Jonathan Schroeder - Featured Faculty 2014
Jonathan Schroeder
College of Liberal Arts
Jonathan Schroeder is the William A. Kern Professor of Communications in the School of Communication in the College of Liberal Arts. His research interests are in the intersections of branding, marketing communication, photography, and visual culture.
I am especially interested in photography and how it works within advertising, branding, social media, and strategic communication. RIT has been a productive place for my work.

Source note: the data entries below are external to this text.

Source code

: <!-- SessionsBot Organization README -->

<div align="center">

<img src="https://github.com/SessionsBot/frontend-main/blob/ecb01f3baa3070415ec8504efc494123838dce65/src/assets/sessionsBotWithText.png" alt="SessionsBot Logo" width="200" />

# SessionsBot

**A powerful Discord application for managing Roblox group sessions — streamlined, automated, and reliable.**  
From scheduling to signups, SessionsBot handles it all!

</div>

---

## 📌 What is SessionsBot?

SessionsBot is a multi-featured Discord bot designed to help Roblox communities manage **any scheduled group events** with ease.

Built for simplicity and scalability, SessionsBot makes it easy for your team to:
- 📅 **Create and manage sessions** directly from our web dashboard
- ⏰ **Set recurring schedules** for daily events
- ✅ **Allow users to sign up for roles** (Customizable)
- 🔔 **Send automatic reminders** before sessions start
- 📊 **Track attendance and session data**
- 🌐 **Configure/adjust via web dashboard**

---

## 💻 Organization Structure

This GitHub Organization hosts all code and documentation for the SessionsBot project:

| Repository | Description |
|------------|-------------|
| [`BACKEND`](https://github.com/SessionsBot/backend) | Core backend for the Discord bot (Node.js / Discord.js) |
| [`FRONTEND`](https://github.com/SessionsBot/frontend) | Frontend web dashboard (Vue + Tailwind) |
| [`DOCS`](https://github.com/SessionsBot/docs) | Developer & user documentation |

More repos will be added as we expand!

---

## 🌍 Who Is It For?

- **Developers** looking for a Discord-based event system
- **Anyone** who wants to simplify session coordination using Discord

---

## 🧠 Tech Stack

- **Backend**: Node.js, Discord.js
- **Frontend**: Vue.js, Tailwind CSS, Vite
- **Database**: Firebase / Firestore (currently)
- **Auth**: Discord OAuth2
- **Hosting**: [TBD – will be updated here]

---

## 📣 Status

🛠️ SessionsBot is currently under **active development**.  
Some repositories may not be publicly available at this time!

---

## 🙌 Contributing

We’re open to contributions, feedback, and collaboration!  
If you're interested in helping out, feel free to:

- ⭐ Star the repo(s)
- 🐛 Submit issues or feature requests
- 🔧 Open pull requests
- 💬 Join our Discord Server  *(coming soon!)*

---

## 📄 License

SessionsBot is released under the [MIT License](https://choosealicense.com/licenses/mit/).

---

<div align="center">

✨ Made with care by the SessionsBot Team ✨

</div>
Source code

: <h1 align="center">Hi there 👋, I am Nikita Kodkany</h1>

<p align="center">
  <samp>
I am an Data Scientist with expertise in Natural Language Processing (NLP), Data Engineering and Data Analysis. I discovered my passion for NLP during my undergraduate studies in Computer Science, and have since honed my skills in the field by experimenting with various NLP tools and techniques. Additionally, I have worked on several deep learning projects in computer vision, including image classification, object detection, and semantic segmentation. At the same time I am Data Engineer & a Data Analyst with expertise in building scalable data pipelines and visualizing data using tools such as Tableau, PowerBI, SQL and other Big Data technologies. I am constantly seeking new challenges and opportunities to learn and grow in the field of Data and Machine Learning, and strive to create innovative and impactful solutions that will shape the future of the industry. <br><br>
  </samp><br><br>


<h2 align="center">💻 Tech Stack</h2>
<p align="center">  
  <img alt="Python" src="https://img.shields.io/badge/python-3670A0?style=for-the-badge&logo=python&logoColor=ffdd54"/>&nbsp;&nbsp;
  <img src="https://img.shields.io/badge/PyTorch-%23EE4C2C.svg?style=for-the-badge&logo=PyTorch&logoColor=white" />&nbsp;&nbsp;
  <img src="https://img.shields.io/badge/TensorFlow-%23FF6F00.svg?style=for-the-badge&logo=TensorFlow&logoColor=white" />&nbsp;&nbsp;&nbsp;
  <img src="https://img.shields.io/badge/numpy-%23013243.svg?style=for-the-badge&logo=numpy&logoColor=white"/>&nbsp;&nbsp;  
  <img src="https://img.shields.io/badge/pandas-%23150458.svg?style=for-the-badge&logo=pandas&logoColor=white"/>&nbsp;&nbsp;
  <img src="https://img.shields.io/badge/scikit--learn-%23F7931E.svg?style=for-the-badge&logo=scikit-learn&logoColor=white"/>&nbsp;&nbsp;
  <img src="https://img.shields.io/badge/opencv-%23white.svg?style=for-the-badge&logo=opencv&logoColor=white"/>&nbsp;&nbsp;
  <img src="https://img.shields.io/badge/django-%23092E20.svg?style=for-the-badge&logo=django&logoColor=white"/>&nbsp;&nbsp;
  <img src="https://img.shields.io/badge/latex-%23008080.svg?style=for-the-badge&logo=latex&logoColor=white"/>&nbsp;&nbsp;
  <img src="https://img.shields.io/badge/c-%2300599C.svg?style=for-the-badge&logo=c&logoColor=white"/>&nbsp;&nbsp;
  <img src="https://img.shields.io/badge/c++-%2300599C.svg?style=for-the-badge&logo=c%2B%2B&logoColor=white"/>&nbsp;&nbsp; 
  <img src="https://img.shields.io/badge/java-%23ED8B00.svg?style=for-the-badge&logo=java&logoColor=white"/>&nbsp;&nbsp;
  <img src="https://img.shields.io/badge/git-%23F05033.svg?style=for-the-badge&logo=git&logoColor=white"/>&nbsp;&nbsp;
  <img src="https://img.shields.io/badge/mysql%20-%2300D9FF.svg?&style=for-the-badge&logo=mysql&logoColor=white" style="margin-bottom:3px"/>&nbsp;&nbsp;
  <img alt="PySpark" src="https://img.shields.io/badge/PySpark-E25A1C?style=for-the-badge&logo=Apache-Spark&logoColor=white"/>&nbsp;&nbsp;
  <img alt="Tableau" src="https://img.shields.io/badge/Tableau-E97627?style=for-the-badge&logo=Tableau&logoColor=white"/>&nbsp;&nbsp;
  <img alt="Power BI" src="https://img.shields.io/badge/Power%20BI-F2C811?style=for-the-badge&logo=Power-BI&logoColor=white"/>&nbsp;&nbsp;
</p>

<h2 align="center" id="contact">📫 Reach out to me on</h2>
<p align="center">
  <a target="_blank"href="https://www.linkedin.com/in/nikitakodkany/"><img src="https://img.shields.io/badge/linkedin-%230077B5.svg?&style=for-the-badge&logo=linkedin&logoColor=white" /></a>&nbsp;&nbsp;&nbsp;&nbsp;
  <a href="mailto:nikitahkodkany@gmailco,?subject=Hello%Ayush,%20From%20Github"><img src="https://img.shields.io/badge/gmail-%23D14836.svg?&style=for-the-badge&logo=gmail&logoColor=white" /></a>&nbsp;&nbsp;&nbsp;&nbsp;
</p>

An ongoing research project is to develop a series of historical and contemporary examples to trace a visual genealogy of the ubiquitous selfie. Preliminary work has identified several interdisciplinary ways of framing the selfie, including self-portraiture, the snapshot, and self-presentation. As a contemporary version of the self-portrait, the selfie, rooted as it is in participatory consumer culture of new media forms, can be characterized as a significant form of self-expression, in which power may be subtly shifting to the hands of the consumers from the owners of social networking and image-sharing sites, while at the same time generating concerns over appropriation, privacy, security and surveillance. For brands, selfies have been deployed as new strategic tools to promote brands as authentic, to invoke the “average consumer” as a credible product endorser, and to show how brands might fit in with consumers’ lifestyles. I have found that within strategic brand communication, selfies invoke a realist interpretive frame that supports a range of powerful, positive associations for consumers, while at the same time valorizing a sense of staged spontaneity, in the moment, “authentic” record of consumer experience. Insights from this project include how strategic uses of the selfie reveal shifts in the traditional functions of the advertising photograph, from sources of information, persuasion and representation to emblems of celebrity, digital existence, and social currency. By taking a close look at how strategic imagery utilizes the selfie, insight is gained into how contemporary visual culture articulates certain assumptions about authenticity and lived experience, and how such articulations construct viewers as consuming subjects.